▶ [Problem details]: Look through the listing underneath for "lookup", and copy every line that has it.

▶ [Provided data]:
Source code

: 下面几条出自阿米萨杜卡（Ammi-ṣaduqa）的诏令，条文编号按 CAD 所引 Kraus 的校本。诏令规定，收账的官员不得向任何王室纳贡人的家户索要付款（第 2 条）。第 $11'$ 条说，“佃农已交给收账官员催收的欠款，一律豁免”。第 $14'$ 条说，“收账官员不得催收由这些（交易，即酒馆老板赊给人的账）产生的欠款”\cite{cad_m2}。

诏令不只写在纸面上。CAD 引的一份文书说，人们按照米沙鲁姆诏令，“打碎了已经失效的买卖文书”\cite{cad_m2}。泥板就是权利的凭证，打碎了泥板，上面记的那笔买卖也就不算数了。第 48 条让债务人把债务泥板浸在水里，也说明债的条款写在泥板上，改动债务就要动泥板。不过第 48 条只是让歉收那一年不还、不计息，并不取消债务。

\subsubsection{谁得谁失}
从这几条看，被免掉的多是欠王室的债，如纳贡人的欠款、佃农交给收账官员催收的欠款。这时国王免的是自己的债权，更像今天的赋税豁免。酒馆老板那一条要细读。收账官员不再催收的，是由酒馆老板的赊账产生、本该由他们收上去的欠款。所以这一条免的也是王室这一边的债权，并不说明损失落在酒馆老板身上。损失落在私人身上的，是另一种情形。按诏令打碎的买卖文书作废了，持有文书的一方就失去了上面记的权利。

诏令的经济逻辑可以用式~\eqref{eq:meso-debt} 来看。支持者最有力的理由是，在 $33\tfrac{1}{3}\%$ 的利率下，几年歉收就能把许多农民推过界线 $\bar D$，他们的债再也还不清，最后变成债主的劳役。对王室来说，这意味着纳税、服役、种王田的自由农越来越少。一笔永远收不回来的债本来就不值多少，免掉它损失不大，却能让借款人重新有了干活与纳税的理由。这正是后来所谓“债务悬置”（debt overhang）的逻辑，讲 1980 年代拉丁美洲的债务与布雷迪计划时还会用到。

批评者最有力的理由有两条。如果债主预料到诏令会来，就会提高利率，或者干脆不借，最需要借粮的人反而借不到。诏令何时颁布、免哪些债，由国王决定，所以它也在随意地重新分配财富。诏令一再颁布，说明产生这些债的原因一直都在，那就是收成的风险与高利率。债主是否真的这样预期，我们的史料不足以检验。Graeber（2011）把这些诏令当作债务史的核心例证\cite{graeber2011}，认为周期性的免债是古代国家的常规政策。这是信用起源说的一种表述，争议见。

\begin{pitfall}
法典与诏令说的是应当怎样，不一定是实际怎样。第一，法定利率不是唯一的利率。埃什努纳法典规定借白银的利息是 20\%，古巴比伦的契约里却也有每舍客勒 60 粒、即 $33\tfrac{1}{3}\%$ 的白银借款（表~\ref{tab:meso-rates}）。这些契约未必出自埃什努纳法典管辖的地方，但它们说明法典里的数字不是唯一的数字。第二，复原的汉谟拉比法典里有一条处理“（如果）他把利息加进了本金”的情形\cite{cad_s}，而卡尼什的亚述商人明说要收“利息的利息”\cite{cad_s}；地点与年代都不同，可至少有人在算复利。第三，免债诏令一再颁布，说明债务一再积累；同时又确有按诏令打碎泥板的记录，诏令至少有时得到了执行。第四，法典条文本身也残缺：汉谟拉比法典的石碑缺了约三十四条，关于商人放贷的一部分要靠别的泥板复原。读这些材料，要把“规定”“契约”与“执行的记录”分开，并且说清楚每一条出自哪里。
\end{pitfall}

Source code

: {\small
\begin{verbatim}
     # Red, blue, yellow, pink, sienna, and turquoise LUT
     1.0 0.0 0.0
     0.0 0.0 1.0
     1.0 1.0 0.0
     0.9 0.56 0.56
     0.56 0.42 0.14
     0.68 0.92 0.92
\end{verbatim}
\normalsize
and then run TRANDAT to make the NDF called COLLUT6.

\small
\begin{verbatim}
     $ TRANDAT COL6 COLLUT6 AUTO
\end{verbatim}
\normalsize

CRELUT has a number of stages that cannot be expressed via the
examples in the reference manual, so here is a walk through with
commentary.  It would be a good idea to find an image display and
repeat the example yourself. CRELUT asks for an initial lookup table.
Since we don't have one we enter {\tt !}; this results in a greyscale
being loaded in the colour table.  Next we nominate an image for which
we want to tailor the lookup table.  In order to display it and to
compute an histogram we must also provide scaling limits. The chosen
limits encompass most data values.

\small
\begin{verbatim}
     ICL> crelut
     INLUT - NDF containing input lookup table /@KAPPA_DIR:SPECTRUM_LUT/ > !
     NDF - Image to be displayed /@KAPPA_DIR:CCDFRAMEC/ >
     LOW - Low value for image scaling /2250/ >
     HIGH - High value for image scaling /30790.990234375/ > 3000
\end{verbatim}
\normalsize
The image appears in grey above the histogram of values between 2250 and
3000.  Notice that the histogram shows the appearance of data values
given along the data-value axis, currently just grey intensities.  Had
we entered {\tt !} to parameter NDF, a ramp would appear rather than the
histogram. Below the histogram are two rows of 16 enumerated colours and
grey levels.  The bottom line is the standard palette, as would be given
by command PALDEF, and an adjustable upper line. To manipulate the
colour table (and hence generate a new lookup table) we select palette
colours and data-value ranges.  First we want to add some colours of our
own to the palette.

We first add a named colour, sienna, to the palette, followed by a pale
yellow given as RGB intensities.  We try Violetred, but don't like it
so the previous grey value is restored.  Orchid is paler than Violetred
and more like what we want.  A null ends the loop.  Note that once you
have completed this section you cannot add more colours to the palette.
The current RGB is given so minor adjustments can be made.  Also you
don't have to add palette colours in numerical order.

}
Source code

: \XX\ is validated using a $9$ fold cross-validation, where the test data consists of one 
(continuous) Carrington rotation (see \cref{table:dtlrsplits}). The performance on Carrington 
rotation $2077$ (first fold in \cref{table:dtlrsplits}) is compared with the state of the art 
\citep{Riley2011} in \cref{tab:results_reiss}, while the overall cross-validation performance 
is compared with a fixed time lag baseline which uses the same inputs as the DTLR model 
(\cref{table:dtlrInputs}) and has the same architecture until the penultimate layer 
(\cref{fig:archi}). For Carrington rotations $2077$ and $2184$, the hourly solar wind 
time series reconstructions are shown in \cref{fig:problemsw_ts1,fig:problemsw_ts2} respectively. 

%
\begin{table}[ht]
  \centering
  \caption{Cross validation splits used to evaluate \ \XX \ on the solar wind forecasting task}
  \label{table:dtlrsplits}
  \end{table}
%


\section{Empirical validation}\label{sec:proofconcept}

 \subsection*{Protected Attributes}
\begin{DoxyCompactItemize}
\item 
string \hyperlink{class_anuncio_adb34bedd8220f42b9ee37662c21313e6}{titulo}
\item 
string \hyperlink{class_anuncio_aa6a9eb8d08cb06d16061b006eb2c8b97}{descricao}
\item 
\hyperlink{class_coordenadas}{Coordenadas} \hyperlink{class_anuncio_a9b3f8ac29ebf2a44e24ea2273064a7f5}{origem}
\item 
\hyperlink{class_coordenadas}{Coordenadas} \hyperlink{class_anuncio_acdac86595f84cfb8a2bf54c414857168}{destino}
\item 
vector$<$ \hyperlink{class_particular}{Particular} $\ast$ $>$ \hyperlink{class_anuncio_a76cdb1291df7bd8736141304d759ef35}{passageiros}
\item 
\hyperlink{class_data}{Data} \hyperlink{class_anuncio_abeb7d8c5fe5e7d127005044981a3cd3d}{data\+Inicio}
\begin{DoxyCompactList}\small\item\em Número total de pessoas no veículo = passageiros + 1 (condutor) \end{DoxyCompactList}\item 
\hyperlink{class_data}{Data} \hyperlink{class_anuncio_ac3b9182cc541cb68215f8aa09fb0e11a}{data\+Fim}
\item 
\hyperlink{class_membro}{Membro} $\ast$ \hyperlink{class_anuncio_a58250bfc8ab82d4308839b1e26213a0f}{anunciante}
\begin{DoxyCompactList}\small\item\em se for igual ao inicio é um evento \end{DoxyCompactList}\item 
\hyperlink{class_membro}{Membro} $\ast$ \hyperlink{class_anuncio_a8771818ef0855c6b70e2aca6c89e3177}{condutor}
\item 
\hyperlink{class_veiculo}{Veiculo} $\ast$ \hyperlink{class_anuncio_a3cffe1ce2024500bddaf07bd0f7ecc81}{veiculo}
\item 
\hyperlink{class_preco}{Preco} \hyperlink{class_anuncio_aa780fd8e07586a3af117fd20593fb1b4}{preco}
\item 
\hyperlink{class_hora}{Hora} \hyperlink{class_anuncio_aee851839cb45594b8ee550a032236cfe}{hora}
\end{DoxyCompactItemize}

▶ [Response area]:
repeat the example yourself. CRELUT asks for an initial lookup table.
we want to tailor the lookup table.  In order to display it and to
     INLUT - NDF containing input lookup table /@KAPPA_DIR:SPECTRUM_LUT/ > !
colour table (and hence generate a new lookup table) we select palette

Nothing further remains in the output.